Los mejores momentos de este nuevo documental están en la edición de algunos registros carcelarios, que permiten adentrarnos en las instalaciones tugurizadas de las prisiones, pero también desde los mecanismos policiales, mostrados con holgura y afán de redes sociales. También hay un valor especial en la conexión de los testimoniantes con la cineasta, con quien dialogan y envían videos de teléfono que son compartidos e incluidos en el film. Sin embargo, las dramatizaciones en las que participa Leo y su voz en off, así como las secuencias en la piscina o en celebraciones masculinas, parecen optar por la idealización de los bajos fondos.

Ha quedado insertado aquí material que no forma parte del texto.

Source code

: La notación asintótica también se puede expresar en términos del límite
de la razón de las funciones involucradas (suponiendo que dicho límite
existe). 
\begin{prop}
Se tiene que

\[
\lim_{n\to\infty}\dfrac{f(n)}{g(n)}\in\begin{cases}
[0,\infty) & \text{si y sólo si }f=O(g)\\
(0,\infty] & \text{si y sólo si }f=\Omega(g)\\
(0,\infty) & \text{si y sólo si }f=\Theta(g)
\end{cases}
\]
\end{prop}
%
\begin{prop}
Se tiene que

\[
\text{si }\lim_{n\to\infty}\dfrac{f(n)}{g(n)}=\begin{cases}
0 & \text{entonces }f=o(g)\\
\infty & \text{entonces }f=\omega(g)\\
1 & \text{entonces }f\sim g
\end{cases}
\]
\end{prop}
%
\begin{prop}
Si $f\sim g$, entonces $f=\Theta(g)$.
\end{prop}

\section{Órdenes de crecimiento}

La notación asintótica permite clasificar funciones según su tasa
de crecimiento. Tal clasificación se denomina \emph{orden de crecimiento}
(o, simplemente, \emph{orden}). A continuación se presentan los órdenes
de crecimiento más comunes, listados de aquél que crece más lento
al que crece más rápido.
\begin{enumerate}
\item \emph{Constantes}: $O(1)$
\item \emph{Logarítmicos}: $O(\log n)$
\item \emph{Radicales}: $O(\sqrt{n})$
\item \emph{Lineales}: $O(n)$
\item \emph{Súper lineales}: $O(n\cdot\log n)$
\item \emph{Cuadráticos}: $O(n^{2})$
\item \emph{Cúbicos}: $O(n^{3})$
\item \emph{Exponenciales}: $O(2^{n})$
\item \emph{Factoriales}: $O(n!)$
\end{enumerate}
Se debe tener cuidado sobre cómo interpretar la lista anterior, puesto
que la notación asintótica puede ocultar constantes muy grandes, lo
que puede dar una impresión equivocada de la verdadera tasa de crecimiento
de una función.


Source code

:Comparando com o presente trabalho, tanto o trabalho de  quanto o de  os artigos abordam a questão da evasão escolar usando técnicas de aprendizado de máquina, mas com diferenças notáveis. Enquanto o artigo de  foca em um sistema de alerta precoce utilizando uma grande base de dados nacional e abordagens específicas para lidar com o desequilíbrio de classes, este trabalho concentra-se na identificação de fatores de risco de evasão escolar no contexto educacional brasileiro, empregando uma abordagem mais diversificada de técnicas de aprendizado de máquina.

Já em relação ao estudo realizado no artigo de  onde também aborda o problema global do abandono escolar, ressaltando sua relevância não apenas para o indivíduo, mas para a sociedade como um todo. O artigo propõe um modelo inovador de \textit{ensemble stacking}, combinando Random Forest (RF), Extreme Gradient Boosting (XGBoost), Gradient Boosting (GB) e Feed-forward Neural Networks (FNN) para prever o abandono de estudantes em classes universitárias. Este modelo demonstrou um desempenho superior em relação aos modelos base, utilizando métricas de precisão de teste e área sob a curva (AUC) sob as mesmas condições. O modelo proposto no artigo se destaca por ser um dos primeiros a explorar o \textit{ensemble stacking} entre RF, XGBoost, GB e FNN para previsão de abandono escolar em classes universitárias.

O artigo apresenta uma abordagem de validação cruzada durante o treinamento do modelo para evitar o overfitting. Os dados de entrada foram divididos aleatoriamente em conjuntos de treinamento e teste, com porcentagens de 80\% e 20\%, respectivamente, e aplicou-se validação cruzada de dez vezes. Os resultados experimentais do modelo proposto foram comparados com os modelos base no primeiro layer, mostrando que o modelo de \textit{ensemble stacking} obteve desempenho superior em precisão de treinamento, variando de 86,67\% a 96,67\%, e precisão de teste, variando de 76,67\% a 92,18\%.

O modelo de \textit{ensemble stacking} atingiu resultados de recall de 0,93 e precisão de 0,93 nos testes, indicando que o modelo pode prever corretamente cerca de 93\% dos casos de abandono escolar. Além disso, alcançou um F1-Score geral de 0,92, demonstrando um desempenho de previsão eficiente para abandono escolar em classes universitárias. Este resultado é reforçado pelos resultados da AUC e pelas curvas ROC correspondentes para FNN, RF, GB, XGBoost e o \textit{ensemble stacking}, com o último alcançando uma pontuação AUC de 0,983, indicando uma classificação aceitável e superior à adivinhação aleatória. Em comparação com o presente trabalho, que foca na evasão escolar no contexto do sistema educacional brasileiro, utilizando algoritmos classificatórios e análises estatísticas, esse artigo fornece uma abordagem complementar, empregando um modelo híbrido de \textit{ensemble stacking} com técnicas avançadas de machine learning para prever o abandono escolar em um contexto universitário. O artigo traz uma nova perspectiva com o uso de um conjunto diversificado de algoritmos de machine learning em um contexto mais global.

Por un lado, parece haber usufructo desde el lugar desde donde la cineasta se ubica, siempre fuera de campo, solo como destinataria invisible de conversaciones y confesiones (pese a que se le menciona varias veces) y mostrando aquello que le comparten a través de videollamadas; y por otro, hay como un regocijo en lo criminal. No se observa a Leo para que saquemos conclusiones, sino que el modo en que se diseña su personaje, ya está ubicado desde una clara posición: la validez y embellecimiento de su causa.